Take the 2008 recession, for example. Pure Plant Recycling was just a year old when it hit, and the operating environment changed dramatically. Consumer spending slowed, and customers were understandably reluctant to make new purchases, instead holding on to their equipment for longer.

It’s a shift that could have stopped us and many others in our tracks, had we not been in willing to adapt. As a new, relatively small company, we were able to think on our feet and implement changes quickly. Our core mission and values remained the same (we were still a chameleon, after all!) but we had to find ways to fit in with the landscape around us. It meant we could ride out the season until the market had stabilised. To quote the author H. G. Wells, it was definitely a case of adapt or perish.

Education – Increasing Awareness & Avoiding Complacency

Of course, there have been plenty more changes over the last decade. Back in 2007, the general public had never heard of WEEE recycling. The WEEE Regulations 2006 were still relatively new, and most people simply threw their old electronics in the bin and didn’t give them a second thought.

Over the next few years, education on the disposal of electrical waste gradually increased, and public knowledge is now much better. It has certainly benefitted the industry as a whole, and improved the operating environment. But that’s not to say the challenge is over, and it’s important for us not to rest on our laurels.

On the one hand, we need to continue to educate on the reuse, recovery and recycling of electrical waste prior to its disposal. But it will be equally important to implement this knowledge further back in the chain – at the point when products are manufactured.

Including more recycled materials in the development of new products will lead to more stable pricing for materials with a steady demand. And if we can further increase awareness on the demand for these materials, both consumers and business markets will be encouraged to recycle more effectively.

ISO14001: Helping To Weed Out The Good Suppliers From The Bad

There have also been changes in regulations along the way that have had a positive impact on the industry. We welcomed the introduction of ISO14001 with open arms, because it enables customers to weed out the good suppliers from the bad. Now, there’s an expectation that suppliers must have a waste management permit, correct procedures in place and all the necessary paperwork.
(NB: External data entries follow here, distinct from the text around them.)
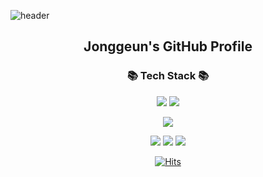 ![header](https://capsule-render.vercel.app/api?type=waving&color=gradient&height=230&text=Growing%20and%20Sharing&fontSize=60&animation=fadeIn&fontAlignY=38&desc=&descAlignY=51&descAlign=62)

<h2 align="center">Jonggeun's GitHub Profile</h2>

<!-- <h3 align="center"> ❓ Experiences ❗️ </h3>

<div align="center">
  <table>
    <tr>
      <th>Experienecs</th>
      <th>Date</th>
    </tr>
    <tr>
      <td>신한투자증권 프로 디지털 아카데미 5기</td>
      <td>24.09 ~ 진행 중</td>
    </tr>
    <tr>
      <td>썬더소프트코리아 인턴</td>
      <td>24.03 ~ 24.09</td>
    </tr>
    <tr>
      <td>UMC 5th 서버파트 파트장</td>
      <td>23.09 ~ 24.02</td>
    </tr>
    <tr>
      <td>테커 파트너스</td>
      <td>23.03 ~ 23.08</td>
    </tr>    
    <tr>
      <td>사회리더 대학생 멘토링</td>
      <td>22.02 ~ 22.11</td>
    </tr>   
  </table>
</div>


<h3 align="center"> 💻 Project 💻 </h3>

|Project|Date|Description|Contribute
|:---|:---|:---|:---|
|[ttokleap](https://github.com/ttoklip/BackEnd)|24.01 ~ 진행 중|독립생활에 있어 다양한 정보가 필요한 사회초년생들이 각자의 어려움을 공유하고 해결하는 정보 공유 커뮤니티 플랫폼|Redis, Mail Authentication, QueryDsl, ECS|
|[moreview](https://github.com/TUK-MoreView/more-view-backend)|24.03 ~ 24.09|기존의 PowerPoint 기능을 활용하면서 3D 모델링 기술을 통합한 프레젠테이션 플랫폼|CI/CD, JPA, Spirng Security| 
|[swapshop](https://github.com/why-only-english/swapshop-backend)|23.07 ~ 23.09|대학교 중고서적 거래 플랫폼|JPA|
|[peoplelink](https://github.com/why-only-english/peoplelink)|23.11 ~ 23.12|사용자들의 일상을 표현하는 문구와 이미지 업로드가 가능한 웹 사이트|JSP| -->

<h3 align="center">📚 Tech Stack 📚</h3>
<p align="center">
    <img src="https://img.shields.io/badge/Java-007396?style=for-the-badge&logo=Java&logoColor=white">
    <img src="https://img.shields.io/badge/Spring Boot-6DB33F?style=for-the-badge&logo=Spring Boot&logoColor=white">

</p>

<p align="center">
    <img src="https://img.shields.io/badge/MySQL-4479A1?style=for-the-badge&logo=MySQL&logoColor=white">
</p>

<p align="center">
    <img src="https://img.shields.io/badge/docker-2496ED?style=for-the-badge&logo=docker&logoColor=white">
    <img src="https://img.shields.io/badge/github actions-2088FF?style=for-the-badge&logo=githubactions&logoColor=white">
    <img src="https://img.shields.io/badge/aws-FF9900?style=for-the-badge&logo=amazonaws&logoColor=white">
</p>

<div align="center">

[![Hits](https://hits.seeyoufarm.com/api/count/incr/badge.svg?url=https%3A%2F%2Fgithub.com%2Fwhy-only-english&count_bg=%2379C83D&title_bg=%23555555&icon=&icon_color=%23E7E7E7&title=hits&edge_flat=false)](https://github.com/why-only-english)

</div>


<!--
**why-only-english/why-only-english** is a ✨ _special_ ✨ repository because its `README.md` (this file) appears on your GitHub profile.

Here are some ideas to get you started:

- 🔭 I’m currently working on ...
- 🌱 I’m currently learning ...
- 👯 I’m looking to collaborate on ...
- 🤔 I’m looking for help with ...
- 💬 Ask me about ...
- 📫 How to reach me: ...
- 😄 Pronouns: ...
- ⚡ Fun fact: ...
-->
We also closely monitored the Environment Agency’s crackdown on illegal waste operators, including overseas shipments of electrical waste. Between 2015 and 2016, a national EA taskforce shut down almost 1,000 illegal waste sites and prosecuted more than 50 waste firms. Although not solely linked to electrical waste – illegal exports of WEEE and household waste actually fell by 17% between 2014 and 2016 – it revealed a large-scale problem within the waste and recycling industry as a whole. Not only that, but it further cemented the importance of processing our waste here in the UK.

Adapting Business Models To Suit Customers’ Changing Needs

From a service point of view, business models are constantly evolving. One example is free WEEE collections: where companies like ours once offered this, we’re seeing far fewer companies who do. This relied on the commodities and materials market being strong enough to offer the rebate. And as with anything of this nature, this has gone up and down in line with the global market.

As well as this, our customers’ needs have changed over the last decade, and like any business we’ve had to re-think the way we operate in line with this. As more businesses and organisations required a national service – many of them operating from multiple sites across the UK – we widened our service regions. In 2013, we expanded to 19 counties in the south east. And in 2017 we announced a fully national service.

Of course, this in itself has instigated more changes, including the introduction of an environmentally friendly transport route planner to reduce the Co2 count. And we’ll continue to modify the way we work in order to retain our core values and do everything we can to recycle electrical waste responsibly.

There’s no doubt that further changes await the wider industry in the future. But our hope is that by continuing to adapt, we’ll be able to look back on another decade of responsible WEEE recycling in 2027.